Achsa was a Charter Member of The Ninety- Nines, being one the original 99 (out of 117 licensed women pilots at the time) to respond to an invitation to organize in 1929. She told us of her friends Bobbi Trout, Amelia Earhart and Pancho Barnes to name a few. She talked about the early years of The Ninety-Nines and the Southwest Section.
Changes in aviation? Mind-boggling. Taildragger to tricycle planes was a change that she regretted. She feels that everyone needs to learn in a taildragger — you have more feel for the plane. And all those instruments. When she learned, it was altimeter, airspeed indicator, tach and oil gauge, nothing like today’s aircraft. And she loved an open cockpit with the wind surging around her head.

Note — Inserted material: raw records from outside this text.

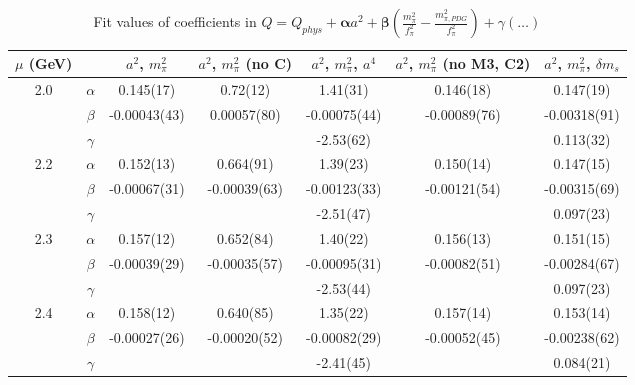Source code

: \documentclass[12pt]{extarticle}
\begin{document}
\begin{table}[h!]
\begin{center}
\begin{tabular}{|c c|c|c|c|c|c|}
\hline
$\mu$ (GeV) &  & $a^2$, $m_\pi^2$& $a^2$, $m_\pi^2$ (no C)& $a^2$, $m_\pi^2$, $a^4$& $a^2$, $m_\pi^2$ (no M3, C2)& $a^2$, $m_\pi^2$, $\delta m_s$\\
\hline
\multirow{3}{0.5in}{2.0} & $\alpha$ & 0.145(17)& 0.72(12)& 1.41(31)& 0.146(18)& 0.147(19)\\
 & $\beta$ & -0.00043(43)& 0.00057(80)& -0.00075(44)& -0.00089(76)& -0.00318(91)\\
 & $\gamma$ &  &  & -2.53(62)&  & 0.113(32)\\
\hline
\multirow{3}{0.5in}{2.2} & $\alpha$ & 0.152(13)& 0.664(91)& 1.39(23)& 0.150(14)& 0.147(15)\\
 & $\beta$ & -0.00067(31)& -0.00039(63)& -0.00123(33)& -0.00121(54)& -0.00315(69)\\
 & $\gamma$ &  &  & -2.51(47)&  & 0.097(23)\\
\hline
\multirow{3}{0.5in}{2.3} & $\alpha$ & 0.157(12)& 0.652(84)& 1.40(22)& 0.156(13)& 0.151(15)\\
 & $\beta$ & -0.00039(29)& -0.00035(57)& -0.00095(31)& -0.00082(51)& -0.00284(67)\\
 & $\gamma$ &  &  & -2.53(44)&  & 0.097(23)\\
\hline
\multirow{3}{0.5in}{2.4} & $\alpha$ & 0.158(12)& 0.640(85)& 1.35(22)& 0.157(14)& 0.153(14)\\
 & $\beta$ & -0.00027(26)& -0.00020(52)& -0.00082(29)& -0.00052(45)& -0.00238(62)\\
 & $\gamma$ &  &  & -2.41(45)&  & 0.084(21)\\
\hline
\end{tabular}
\caption{Fit values of coefficients in $Q = Q_{phys} + \mathbf{\alpha} a^2 + \mathbf{\beta}\left(\frac{m_\pi^2}{f_\pi^2}-\frac{m_{\pi,PDG}^2}{f_\pi^2}\right) + \gamma(\ldots)$}
\end{center}
\end{table}




















\clearpage
\end{document}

“I had no sense of fear. In fact…when they learned about it (first flight), my family said I had no sense, period.”
May 1, 2003
You are so dear and precious to each and every one of us, The Ninety-Nines. May this day be so very, very special for you.
As President of The Ninety-Nines, it is my greatest pleasure to wish you a happy, happy birthday from all of us who can’t see you get your surprise. To reach one of our most favorite numbers, 99, is a wonderful achievement, and I know from your flight record of life you have made the very most of each day and moment of it.